■ The task ■
If a line in the records below holds the string "lower", count it; give only the total.

■ Provided records ■

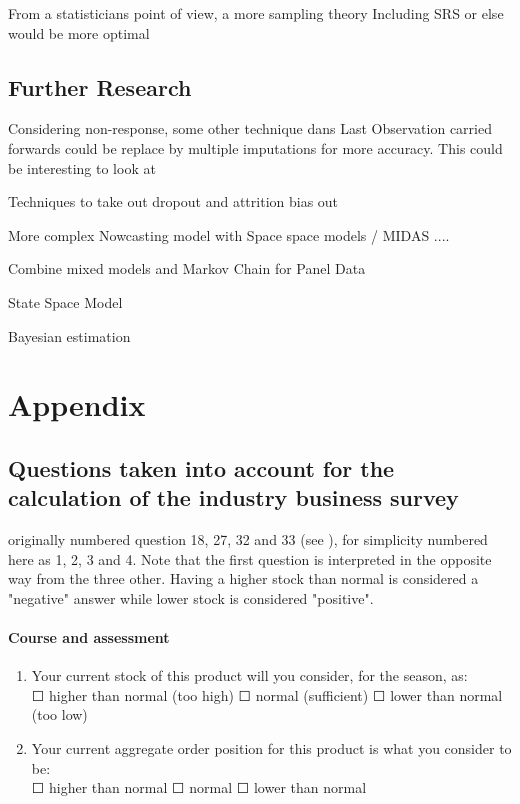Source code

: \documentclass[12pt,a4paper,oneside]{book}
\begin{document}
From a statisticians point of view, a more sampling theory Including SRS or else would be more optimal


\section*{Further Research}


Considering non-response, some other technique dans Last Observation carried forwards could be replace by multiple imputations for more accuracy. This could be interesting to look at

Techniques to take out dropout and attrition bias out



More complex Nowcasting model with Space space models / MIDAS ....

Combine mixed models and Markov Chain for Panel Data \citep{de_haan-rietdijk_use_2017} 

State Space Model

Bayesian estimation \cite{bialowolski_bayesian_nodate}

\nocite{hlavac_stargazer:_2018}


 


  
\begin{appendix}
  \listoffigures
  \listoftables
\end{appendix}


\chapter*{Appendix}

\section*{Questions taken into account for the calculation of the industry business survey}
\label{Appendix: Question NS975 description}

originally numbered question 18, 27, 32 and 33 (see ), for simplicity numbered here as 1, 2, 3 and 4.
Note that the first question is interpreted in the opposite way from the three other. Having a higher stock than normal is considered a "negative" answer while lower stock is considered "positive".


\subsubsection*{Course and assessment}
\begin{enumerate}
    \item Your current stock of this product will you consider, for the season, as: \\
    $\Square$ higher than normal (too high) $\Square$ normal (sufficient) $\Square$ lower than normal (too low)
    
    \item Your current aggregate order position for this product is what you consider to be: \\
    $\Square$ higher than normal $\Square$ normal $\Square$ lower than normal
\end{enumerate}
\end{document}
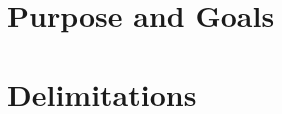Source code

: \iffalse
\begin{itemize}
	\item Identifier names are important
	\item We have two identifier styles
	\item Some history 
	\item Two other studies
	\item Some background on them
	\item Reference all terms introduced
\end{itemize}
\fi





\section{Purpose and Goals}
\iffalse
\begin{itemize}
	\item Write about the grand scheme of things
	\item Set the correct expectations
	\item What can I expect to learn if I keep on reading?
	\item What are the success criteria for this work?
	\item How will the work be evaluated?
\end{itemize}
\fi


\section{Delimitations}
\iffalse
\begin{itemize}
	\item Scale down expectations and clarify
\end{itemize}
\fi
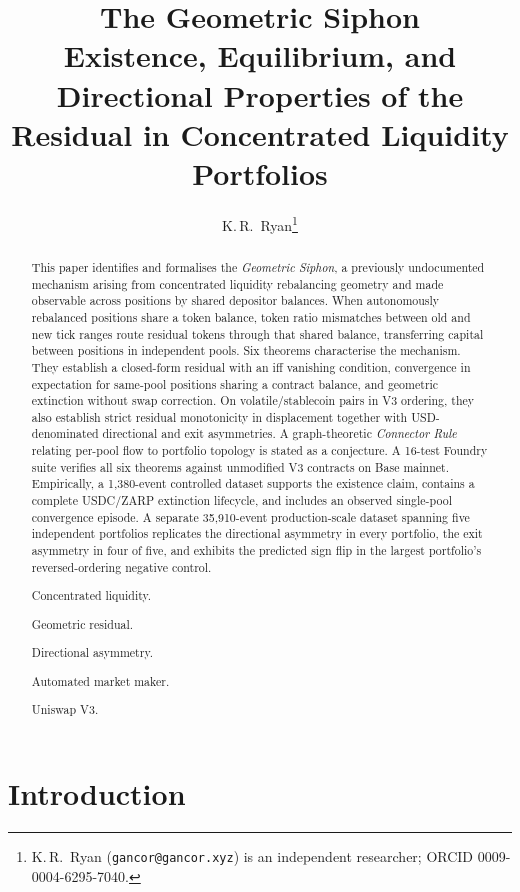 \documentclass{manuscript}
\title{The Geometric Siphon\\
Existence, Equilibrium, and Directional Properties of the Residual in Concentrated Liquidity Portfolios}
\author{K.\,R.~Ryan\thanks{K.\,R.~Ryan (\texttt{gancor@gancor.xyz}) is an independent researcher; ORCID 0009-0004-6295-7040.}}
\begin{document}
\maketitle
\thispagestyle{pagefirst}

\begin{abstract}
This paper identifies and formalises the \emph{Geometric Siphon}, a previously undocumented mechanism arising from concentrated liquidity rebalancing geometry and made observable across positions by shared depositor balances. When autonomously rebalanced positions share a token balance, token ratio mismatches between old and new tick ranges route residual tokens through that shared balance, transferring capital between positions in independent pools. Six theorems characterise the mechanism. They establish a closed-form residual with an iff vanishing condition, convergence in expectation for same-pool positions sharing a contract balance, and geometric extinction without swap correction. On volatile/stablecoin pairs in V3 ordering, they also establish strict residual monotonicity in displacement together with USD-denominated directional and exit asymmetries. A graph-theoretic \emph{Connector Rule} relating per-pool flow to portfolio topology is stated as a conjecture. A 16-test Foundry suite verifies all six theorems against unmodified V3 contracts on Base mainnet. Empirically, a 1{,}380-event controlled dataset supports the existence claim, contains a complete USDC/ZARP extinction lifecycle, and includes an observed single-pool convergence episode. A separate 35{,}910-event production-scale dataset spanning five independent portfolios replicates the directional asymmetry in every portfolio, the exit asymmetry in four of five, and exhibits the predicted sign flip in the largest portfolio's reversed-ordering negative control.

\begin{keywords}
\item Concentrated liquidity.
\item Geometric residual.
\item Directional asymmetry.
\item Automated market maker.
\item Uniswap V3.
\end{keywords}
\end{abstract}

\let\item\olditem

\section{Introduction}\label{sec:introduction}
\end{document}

■ Response to this task ■
3